RobustState: Boosting Fidelity of Quantum State Preparation via Noise-Aware Variational Training
Wang, Hanrui, Liu, Yilian, Liu, Pengyu, Gu, Jiaqi, Li, Zirui, Liang, Zhiding, Cheng, Jinglei, Ding, Yongshan, Qian, Xuehai, Shi, Yiyu, Pan, David Z., Chong, Frederic T., Han, Song
Quantum state preparation, a crucial subroutine in quantum computing, involves generating a target quantum state from initialized qubits. Arbitrary state preparation algorithms can be broadly categorized into arithmetic decomposition (AD) and variational quantum state preparation (VQSP). AD employs a predefined procedure to decompose the target state into a series of gates, whereas VQSP iteratively tunes ansatz parameters to approximate target state. VQSP is particularly apt for Noisy-Intermediate Scale Quantum (NISQ) machines due to its shorter circuits. However, achieving noise-robust parameter optimization still remains challenging. We present RobustState, a novel VQSP training methodology that combines high robustness with high training efficiency. The core idea involves utilizing measurement outcomes from real machines to perform back-propagation through classical simulators, thus incorporating real quantum noise into gradient calculations.

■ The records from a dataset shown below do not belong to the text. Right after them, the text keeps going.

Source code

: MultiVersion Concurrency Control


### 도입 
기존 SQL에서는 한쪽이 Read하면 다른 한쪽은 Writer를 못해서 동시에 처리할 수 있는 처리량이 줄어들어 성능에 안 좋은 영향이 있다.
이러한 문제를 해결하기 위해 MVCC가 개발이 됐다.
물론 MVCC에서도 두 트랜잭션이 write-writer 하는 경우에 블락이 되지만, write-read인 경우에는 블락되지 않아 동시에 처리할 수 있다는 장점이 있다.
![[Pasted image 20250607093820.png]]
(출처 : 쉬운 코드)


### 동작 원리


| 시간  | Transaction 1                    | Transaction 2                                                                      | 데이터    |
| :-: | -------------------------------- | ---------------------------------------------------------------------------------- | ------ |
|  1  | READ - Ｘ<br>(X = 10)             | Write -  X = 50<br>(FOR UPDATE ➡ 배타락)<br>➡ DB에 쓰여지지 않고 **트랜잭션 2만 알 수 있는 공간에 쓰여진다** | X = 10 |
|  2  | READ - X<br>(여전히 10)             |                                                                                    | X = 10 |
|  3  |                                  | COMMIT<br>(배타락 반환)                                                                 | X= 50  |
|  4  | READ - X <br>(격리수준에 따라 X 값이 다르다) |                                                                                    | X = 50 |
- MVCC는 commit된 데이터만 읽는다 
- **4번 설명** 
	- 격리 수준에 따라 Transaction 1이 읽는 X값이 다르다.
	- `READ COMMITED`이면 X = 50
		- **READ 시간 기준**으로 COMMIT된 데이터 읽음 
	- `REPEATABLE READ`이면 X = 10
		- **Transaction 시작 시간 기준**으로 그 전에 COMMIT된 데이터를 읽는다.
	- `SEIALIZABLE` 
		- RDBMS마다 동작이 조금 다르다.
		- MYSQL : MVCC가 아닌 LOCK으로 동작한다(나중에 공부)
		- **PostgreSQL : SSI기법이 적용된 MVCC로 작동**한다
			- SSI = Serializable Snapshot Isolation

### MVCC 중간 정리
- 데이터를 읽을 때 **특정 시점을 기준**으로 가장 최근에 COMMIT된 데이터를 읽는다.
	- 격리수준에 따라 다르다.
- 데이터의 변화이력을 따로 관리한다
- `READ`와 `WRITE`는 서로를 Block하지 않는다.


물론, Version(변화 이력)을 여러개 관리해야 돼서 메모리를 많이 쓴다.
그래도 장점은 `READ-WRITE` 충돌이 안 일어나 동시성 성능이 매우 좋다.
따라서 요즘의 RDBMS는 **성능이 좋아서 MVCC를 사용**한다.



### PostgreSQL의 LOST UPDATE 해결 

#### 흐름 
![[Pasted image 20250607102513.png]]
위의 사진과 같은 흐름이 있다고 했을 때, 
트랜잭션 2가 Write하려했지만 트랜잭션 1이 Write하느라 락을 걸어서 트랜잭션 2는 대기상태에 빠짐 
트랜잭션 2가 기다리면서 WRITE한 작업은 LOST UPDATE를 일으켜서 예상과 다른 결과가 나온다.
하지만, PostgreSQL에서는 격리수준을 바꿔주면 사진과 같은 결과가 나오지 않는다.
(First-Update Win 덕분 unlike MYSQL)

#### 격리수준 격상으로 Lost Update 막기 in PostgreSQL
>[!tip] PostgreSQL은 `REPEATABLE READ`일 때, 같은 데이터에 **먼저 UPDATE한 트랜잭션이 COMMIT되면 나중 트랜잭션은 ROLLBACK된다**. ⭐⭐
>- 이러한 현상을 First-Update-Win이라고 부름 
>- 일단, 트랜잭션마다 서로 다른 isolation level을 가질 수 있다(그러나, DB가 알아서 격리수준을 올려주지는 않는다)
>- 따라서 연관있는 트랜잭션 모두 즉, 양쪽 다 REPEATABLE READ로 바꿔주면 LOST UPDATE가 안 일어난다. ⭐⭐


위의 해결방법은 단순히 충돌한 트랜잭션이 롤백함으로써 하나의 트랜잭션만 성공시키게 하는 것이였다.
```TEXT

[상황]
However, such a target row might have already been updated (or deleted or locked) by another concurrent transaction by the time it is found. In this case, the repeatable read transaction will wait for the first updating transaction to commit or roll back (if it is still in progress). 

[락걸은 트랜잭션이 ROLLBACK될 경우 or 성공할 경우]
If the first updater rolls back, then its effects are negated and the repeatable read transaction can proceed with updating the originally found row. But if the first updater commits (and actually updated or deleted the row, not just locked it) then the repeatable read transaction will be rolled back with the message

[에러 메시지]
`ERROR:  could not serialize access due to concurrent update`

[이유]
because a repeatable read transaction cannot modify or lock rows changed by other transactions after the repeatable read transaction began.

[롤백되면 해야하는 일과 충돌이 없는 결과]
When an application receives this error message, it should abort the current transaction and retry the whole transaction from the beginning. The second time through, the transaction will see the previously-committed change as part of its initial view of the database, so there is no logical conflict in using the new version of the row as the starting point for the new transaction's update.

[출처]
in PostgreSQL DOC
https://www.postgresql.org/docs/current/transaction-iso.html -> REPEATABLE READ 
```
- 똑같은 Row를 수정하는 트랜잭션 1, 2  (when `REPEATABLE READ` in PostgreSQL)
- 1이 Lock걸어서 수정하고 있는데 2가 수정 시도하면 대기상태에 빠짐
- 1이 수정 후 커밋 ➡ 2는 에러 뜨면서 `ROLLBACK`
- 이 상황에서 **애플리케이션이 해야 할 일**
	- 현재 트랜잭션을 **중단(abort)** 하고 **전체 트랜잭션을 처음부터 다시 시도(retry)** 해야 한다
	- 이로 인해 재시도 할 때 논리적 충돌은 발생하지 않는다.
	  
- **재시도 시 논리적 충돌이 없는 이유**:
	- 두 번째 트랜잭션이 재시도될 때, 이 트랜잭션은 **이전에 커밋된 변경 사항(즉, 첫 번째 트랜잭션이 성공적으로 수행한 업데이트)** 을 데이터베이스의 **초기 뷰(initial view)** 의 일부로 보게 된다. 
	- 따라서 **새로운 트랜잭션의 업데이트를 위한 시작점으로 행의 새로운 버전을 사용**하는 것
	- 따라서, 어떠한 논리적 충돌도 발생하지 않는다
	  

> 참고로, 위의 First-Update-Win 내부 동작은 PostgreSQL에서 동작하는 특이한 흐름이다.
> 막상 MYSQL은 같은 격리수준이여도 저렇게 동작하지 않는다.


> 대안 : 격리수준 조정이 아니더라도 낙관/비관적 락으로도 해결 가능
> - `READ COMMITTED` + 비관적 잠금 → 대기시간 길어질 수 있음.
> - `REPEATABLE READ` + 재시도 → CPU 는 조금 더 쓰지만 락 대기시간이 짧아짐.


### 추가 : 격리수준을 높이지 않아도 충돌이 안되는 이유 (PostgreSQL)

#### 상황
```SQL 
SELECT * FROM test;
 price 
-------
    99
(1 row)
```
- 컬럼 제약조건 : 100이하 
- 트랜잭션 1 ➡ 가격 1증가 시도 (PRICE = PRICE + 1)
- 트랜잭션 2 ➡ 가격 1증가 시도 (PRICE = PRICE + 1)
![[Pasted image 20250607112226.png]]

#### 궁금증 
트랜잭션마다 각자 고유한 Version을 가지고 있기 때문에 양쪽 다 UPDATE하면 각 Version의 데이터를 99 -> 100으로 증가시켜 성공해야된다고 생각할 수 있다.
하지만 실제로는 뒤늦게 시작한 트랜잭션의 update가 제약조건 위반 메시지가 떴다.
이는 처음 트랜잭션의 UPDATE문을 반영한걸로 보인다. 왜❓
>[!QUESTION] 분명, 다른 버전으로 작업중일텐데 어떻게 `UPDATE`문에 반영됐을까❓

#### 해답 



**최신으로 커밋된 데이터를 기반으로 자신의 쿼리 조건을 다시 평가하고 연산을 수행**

RobustState serves as a versatile, plug-and-play technique applicable for training parameters from scratch or fine-tuning existing parameters to enhance fidelity on target machines. It is adaptable to various ansatzes at both gate and pulse levels and can even benefit other variational algorithms, such as variational unitary synthesis. Comprehensive evaluation of RobustState on state preparation tasks for 4 distinct quantum algorithms using 10 real quantum machines demonstrates a coherent error reduction of up to 7.1 $\times$ and state fidelity improvement of up to 96\% and 81\% for 4-Q and 5-Q states, respectively. On average, RobustState improves fidelity by 50\% and 72\% for 4-Q and 5-Q states compared to baseline approaches.